> _What to work on_
The answer must be an exact copy of every record below.

> _Data listing_
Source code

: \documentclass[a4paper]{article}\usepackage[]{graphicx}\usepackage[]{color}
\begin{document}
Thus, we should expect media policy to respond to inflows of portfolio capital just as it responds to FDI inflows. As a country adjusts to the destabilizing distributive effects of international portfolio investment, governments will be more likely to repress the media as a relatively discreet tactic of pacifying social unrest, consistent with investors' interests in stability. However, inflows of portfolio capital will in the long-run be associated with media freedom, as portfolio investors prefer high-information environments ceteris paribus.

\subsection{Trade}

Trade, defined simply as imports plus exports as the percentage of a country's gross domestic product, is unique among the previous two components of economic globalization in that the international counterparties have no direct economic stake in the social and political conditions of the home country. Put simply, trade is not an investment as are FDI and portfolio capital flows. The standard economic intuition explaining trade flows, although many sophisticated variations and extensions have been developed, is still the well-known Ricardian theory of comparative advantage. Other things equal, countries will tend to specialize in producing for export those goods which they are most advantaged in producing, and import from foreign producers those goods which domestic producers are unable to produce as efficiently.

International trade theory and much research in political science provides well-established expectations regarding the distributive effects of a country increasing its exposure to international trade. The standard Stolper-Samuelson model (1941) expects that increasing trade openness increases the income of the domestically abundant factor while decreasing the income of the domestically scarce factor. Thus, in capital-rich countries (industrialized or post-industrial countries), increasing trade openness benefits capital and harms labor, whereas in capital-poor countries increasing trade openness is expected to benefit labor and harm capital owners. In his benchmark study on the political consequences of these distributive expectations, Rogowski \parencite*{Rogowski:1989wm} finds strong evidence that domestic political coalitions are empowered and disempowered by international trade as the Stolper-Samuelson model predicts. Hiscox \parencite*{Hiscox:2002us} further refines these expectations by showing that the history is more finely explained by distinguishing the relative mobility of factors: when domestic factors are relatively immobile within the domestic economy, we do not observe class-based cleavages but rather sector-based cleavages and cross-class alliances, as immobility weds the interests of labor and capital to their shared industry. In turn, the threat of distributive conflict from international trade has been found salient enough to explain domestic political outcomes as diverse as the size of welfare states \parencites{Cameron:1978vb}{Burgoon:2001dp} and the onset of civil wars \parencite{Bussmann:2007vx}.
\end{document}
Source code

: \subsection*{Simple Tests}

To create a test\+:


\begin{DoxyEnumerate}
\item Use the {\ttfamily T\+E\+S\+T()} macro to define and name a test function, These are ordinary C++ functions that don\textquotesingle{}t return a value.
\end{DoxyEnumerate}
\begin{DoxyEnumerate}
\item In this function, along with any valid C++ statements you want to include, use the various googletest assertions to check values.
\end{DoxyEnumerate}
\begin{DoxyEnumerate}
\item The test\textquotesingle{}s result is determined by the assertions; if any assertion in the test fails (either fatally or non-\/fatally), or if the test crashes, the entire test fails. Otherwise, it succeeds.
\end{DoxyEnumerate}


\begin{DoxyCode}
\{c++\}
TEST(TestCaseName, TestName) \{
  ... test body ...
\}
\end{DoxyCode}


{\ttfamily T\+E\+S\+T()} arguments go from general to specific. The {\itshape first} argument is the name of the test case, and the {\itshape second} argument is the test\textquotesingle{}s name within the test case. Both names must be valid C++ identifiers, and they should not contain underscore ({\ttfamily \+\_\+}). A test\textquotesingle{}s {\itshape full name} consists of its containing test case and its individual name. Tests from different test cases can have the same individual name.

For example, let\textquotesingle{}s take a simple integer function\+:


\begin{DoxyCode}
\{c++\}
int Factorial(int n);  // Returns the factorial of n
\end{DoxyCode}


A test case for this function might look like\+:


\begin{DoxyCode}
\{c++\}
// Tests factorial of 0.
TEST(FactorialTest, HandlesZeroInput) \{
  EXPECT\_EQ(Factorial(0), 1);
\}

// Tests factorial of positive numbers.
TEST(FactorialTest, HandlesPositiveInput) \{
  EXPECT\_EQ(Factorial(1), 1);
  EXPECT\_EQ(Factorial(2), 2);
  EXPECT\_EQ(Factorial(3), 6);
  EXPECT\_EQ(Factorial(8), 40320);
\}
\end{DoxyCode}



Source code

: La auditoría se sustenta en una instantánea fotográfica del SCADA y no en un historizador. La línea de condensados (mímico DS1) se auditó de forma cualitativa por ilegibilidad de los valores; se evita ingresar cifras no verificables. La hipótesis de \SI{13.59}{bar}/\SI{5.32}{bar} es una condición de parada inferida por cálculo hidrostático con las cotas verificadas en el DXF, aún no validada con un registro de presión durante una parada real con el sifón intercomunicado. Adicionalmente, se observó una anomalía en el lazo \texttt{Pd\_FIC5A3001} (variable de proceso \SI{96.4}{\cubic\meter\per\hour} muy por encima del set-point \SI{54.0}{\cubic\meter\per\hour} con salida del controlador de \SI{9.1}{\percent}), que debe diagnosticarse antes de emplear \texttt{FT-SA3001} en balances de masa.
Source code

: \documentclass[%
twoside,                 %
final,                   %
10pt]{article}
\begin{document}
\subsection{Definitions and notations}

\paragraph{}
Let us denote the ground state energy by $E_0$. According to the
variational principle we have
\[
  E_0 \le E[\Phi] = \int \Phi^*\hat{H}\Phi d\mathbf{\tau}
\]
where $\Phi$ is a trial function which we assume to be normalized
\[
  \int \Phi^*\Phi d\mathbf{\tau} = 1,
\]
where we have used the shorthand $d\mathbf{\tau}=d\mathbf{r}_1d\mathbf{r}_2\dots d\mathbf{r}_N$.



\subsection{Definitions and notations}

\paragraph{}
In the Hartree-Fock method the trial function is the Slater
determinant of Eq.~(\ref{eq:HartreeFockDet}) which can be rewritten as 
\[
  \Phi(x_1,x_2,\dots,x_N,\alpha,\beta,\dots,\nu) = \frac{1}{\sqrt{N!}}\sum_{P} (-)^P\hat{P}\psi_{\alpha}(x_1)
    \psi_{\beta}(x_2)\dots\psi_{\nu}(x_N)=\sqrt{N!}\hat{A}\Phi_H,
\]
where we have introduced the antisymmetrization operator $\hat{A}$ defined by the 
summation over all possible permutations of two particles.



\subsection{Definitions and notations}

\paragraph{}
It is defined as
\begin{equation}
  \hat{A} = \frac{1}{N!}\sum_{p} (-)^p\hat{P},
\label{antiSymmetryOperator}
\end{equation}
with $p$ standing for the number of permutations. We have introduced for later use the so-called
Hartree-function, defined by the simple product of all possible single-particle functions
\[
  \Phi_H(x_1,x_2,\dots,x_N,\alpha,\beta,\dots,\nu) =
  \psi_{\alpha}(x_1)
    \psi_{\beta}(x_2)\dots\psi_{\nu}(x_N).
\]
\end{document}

> _Problem solution_
Source code

: \documentclass[a4paper]{article}\usepackage[]{graphicx}\usepackage[]{color}
\begin{document}
Thus, we should expect media policy to respond to inflows of portfolio capital just as it responds to FDI inflows. As a country adjusts to the destabilizing distributive effects of international portfolio investment, governments will be more likely to repress the media as a relatively discreet tactic of pacifying social unrest, consistent with investors' interests in stability. However, inflows of portfolio capital will in the long-run be associated with media freedom, as portfolio investors prefer high-information environments ceteris paribus.

\subsection{Trade}

Trade, defined simply as imports plus exports as the percentage of a country's gross domestic product, is unique among the previous two components of economic globalization in that the international counterparties have no direct economic stake in the social and political conditions of the home country. Put simply, trade is not an investment as are FDI and portfolio capital flows. The standard economic intuition explaining trade flows, although many sophisticated variations and extensions have been developed, is still the well-known Ricardian theory of comparative advantage. Other things equal, countries will tend to specialize in producing for export those goods which they are most advantaged in producing, and import from foreign producers those goods which domestic producers are unable to produce as efficiently.

International trade theory and much research in political science provides well-established expectations regarding the distributive effects of a country increasing its exposure to international trade. The standard Stolper-Samuelson model (1941) expects that increasing trade openness increases the income of the domestically abundant factor while decreasing the income of the domestically scarce factor. Thus, in capital-rich countries (industrialized or post-industrial countries), increasing trade openness benefits capital and harms labor, whereas in capital-poor countries increasing trade openness is expected to benefit labor and harm capital owners. In his benchmark study on the political consequences of these distributive expectations, Rogowski \parencite*{Rogowski:1989wm} finds strong evidence that domestic political coalitions are empowered and disempowered by international trade as the Stolper-Samuelson model predicts. Hiscox \parencite*{Hiscox:2002us} further refines these expectations by showing that the history is more finely explained by distinguishing the relative mobility of factors: when domestic factors are relatively immobile within the domestic economy, we do not observe class-based cleavages but rather sector-based cleavages and cross-class alliances, as immobility weds the interests of labor and capital to their shared industry. In turn, the threat of distributive conflict from international trade has been found salient enough to explain domestic political outcomes as diverse as the size of welfare states \parencites{Cameron:1978vb}{Burgoon:2001dp} and the onset of civil wars \parencite{Bussmann:2007vx}.
\end{document}
Source code

: \subsection*{Simple Tests}

To create a test\+:


\begin{DoxyEnumerate}
\item Use the {\ttfamily T\+E\+S\+T()} macro to define and name a test function, These are ordinary C++ functions that don\textquotesingle{}t return a value.
\end{DoxyEnumerate}
\begin{DoxyEnumerate}
\item In this function, along with any valid C++ statements you want to include, use the various googletest assertions to check values.
\end{DoxyEnumerate}
\begin{DoxyEnumerate}
\item The test\textquotesingle{}s result is determined by the assertions; if any assertion in the test fails (either fatally or non-\/fatally), or if the test crashes, the entire test fails. Otherwise, it succeeds.
\end{DoxyEnumerate}


\begin{DoxyCode}
\{c++\}
TEST(TestCaseName, TestName) \{
  ... test body ...
\}
\end{DoxyCode}


{\ttfamily T\+E\+S\+T()} arguments go from general to specific. The {\itshape first} argument is the name of the test case, and the {\itshape second} argument is the test\textquotesingle{}s name within the test case. Both names must be valid C++ identifiers, and they should not contain underscore ({\ttfamily \+\_\+}). A test\textquotesingle{}s {\itshape full name} consists of its containing test case and its individual name. Tests from different test cases can have the same individual name.

For example, let\textquotesingle{}s take a simple integer function\+:


\begin{DoxyCode}
\{c++\}
int Factorial(int n);  // Returns the factorial of n
\end{DoxyCode}


A test case for this function might look like\+:


\begin{DoxyCode}
\{c++\}
// Tests factorial of 0.
TEST(FactorialTest, HandlesZeroInput) \{
  EXPECT\_EQ(Factorial(0), 1);
\}

// Tests factorial of positive numbers.
TEST(FactorialTest, HandlesPositiveInput) \{
  EXPECT\_EQ(Factorial(1), 1);
  EXPECT\_EQ(Factorial(2), 2);
  EXPECT\_EQ(Factorial(3), 6);
  EXPECT\_EQ(Factorial(8), 40320);
\}
\end{DoxyCode}



Source code

: La auditoría se sustenta en una instantánea fotográfica del SCADA y no en un historizador. La línea de condensados (mímico DS1) se auditó de forma cualitativa por ilegibilidad de los valores; se evita ingresar cifras no verificables. La hipótesis de \SI{13.59}{bar}/\SI{5.32}{bar} es una condición de parada inferida por cálculo hidrostático con las cotas verificadas en el DXF, aún no validada con un registro de presión durante una parada real con el sifón intercomunicado. Adicionalmente, se observó una anomalía en el lazo \texttt{Pd\_FIC5A3001} (variable de proceso \SI{96.4}{\cubic\meter\per\hour} muy por encima del set-point \SI{54.0}{\cubic\meter\per\hour} con salida del controlador de \SI{9.1}{\percent}), que debe diagnosticarse antes de emplear \texttt{FT-SA3001} en balances de masa.
Source code

: \documentclass[%
twoside,                 %
final,                   %
10pt]{article}
\begin{document}
\subsection{Definitions and notations}

\paragraph{}
Let us denote the ground state energy by $E_0$. According to the
variational principle we have
\[
  E_0 \le E[\Phi] = \int \Phi^*\hat{H}\Phi d\mathbf{\tau}
\]
where $\Phi$ is a trial function which we assume to be normalized
\[
  \int \Phi^*\Phi d\mathbf{\tau} = 1,
\]
where we have used the shorthand $d\mathbf{\tau}=d\mathbf{r}_1d\mathbf{r}_2\dots d\mathbf{r}_N$.



\subsection{Definitions and notations}

\paragraph{}
In the Hartree-Fock method the trial function is the Slater
determinant of Eq.~(\ref{eq:HartreeFockDet}) which can be rewritten as 
\[
  \Phi(x_1,x_2,\dots,x_N,\alpha,\beta,\dots,\nu) = \frac{1}{\sqrt{N!}}\sum_{P} (-)^P\hat{P}\psi_{\alpha}(x_1)
    \psi_{\beta}(x_2)\dots\psi_{\nu}(x_N)=\sqrt{N!}\hat{A}\Phi_H,
\]
where we have introduced the antisymmetrization operator $\hat{A}$ defined by the 
summation over all possible permutations of two particles.



\subsection{Definitions and notations}

\paragraph{}
It is defined as
\begin{equation}
  \hat{A} = \frac{1}{N!}\sum_{p} (-)^p\hat{P},
\label{antiSymmetryOperator}
\end{equation}
with $p$ standing for the number of permutations. We have introduced for later use the so-called
Hartree-function, defined by the simple product of all possible single-particle functions
\[
  \Phi_H(x_1,x_2,\dots,x_N,\alpha,\beta,\dots,\nu) =
  \psi_{\alpha}(x_1)
    \psi_{\beta}(x_2)\dots\psi_{\nu}(x_N).
\]
\end{document}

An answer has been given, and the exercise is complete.